EXERCISE REQUIREMENTS -
Only a number is expected: how many lines in these records mention the word "surjective"?

Dataset entries
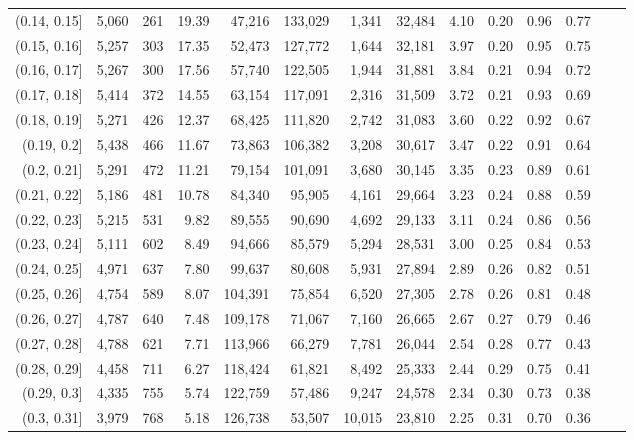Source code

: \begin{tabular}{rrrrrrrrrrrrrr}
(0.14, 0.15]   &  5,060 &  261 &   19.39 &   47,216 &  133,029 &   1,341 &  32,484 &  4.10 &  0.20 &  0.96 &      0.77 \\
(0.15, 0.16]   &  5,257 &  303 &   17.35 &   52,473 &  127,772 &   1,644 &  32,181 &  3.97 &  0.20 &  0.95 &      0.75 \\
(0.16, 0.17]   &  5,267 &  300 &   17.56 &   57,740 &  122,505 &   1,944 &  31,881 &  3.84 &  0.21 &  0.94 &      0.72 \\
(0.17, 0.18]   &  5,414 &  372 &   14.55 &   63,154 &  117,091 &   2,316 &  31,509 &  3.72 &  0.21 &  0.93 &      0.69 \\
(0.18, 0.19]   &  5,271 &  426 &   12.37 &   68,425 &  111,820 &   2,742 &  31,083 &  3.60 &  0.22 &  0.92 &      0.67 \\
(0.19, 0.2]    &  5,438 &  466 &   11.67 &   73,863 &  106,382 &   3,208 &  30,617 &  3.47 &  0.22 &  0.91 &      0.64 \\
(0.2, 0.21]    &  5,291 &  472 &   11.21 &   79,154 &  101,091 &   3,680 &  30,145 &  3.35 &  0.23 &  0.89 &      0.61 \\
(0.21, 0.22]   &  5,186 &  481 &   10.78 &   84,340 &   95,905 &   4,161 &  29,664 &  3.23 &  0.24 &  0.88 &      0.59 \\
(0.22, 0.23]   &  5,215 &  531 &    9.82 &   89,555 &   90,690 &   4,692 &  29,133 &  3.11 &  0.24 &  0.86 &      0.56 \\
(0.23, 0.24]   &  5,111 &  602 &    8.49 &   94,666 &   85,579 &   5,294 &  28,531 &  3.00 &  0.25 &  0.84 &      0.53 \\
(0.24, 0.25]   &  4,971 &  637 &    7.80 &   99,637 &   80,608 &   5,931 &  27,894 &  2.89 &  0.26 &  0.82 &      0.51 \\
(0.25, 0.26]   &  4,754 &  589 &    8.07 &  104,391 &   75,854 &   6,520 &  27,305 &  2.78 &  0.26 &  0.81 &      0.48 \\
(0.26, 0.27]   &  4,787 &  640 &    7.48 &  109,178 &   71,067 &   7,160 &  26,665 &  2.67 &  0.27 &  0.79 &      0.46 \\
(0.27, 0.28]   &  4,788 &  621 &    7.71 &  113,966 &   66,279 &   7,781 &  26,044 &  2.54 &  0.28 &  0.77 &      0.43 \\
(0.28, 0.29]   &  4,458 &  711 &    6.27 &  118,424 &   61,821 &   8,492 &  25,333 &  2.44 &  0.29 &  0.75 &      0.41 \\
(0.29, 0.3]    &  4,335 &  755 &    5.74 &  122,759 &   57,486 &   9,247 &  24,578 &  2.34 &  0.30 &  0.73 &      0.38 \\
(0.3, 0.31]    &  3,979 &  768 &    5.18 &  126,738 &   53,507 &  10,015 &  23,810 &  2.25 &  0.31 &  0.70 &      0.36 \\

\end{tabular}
--
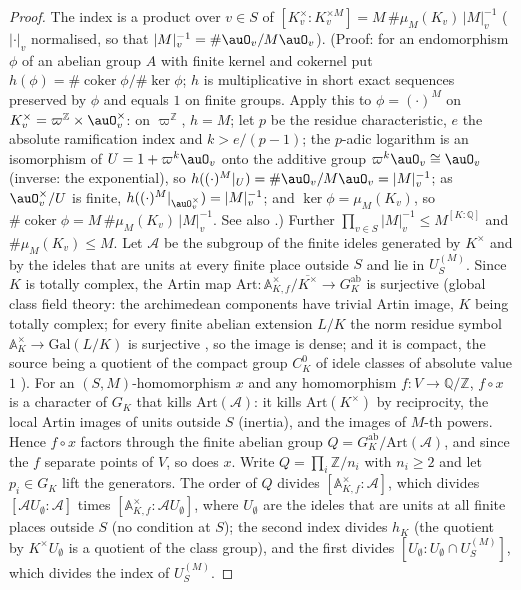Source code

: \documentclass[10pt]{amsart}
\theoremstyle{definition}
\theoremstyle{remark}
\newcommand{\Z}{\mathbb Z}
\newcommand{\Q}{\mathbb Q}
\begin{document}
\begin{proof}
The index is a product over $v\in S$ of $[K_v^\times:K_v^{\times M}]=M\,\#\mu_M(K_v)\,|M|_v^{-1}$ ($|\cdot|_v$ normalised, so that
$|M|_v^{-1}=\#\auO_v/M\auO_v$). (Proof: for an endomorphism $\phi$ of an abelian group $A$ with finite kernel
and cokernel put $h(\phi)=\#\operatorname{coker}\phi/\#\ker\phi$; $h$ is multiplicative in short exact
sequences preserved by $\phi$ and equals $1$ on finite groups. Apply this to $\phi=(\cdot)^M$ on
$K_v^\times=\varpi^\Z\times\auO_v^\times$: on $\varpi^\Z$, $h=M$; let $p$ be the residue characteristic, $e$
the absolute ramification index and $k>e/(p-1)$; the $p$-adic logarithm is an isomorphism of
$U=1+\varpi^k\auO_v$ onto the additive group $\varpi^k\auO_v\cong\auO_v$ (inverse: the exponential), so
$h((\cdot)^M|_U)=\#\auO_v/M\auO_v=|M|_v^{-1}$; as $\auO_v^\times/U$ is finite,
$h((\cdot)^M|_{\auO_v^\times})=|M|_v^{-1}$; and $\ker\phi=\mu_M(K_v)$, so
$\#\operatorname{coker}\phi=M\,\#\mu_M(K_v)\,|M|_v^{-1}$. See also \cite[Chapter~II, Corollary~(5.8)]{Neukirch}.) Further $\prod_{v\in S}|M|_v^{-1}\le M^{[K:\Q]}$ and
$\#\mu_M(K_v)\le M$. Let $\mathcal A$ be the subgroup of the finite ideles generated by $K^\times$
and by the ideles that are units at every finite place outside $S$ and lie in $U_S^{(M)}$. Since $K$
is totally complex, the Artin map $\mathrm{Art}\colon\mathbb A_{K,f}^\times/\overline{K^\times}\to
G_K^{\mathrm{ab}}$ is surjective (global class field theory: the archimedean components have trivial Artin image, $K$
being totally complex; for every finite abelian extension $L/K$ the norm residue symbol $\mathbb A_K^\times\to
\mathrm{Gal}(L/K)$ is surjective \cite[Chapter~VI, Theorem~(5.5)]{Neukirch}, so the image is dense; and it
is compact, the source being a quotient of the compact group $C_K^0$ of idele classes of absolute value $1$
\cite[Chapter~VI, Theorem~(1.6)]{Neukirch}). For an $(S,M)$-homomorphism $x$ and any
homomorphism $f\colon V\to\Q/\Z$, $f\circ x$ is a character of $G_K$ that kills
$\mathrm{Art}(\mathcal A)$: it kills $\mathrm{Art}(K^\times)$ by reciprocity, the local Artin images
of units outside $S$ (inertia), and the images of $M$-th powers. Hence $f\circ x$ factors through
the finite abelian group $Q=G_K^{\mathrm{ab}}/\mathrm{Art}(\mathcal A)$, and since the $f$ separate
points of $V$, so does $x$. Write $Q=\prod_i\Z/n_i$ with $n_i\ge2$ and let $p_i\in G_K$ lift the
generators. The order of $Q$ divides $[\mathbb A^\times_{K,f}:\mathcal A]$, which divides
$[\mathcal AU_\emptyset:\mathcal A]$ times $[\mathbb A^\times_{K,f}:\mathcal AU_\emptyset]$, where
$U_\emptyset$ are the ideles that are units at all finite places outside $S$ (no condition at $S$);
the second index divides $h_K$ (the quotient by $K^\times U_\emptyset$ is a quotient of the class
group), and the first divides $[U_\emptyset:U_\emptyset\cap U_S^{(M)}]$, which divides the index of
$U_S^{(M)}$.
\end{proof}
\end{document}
---
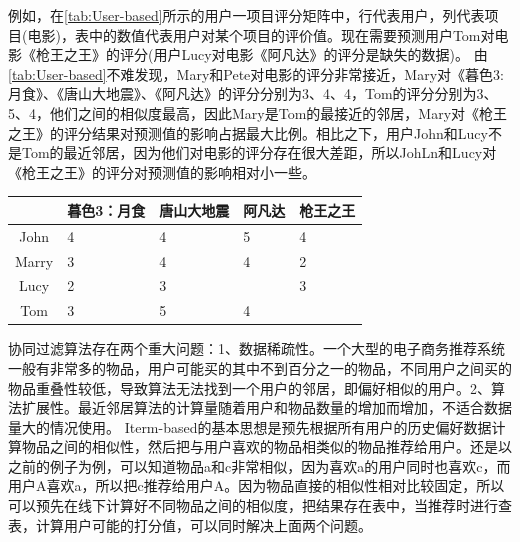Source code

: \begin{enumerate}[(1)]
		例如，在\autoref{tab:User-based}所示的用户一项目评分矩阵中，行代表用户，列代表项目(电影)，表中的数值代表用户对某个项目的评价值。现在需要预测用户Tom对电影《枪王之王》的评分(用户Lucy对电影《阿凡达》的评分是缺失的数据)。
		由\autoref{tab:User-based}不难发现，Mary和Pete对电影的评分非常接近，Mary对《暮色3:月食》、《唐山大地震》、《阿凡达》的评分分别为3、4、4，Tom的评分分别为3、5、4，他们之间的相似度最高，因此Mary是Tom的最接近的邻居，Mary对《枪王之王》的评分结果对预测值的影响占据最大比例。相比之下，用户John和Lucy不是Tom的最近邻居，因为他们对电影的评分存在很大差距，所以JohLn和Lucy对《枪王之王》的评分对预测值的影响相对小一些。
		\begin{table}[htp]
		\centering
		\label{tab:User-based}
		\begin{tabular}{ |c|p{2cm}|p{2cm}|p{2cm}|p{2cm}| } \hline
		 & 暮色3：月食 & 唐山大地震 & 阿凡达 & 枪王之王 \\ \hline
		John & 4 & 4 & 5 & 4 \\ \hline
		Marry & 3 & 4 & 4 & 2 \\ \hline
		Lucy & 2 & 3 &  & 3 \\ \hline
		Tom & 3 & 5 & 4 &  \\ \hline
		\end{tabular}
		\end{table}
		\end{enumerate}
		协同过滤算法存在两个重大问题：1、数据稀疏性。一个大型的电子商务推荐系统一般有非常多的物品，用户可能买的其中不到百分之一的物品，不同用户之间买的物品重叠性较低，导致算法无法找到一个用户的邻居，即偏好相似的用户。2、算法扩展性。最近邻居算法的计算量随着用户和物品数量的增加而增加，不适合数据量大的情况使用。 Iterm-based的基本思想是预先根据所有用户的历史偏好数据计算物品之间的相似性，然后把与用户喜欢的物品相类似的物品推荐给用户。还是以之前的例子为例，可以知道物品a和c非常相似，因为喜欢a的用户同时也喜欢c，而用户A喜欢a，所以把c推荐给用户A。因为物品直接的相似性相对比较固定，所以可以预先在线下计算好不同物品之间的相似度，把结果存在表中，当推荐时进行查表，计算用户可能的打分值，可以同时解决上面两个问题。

EXERCISE SOLUTION -
2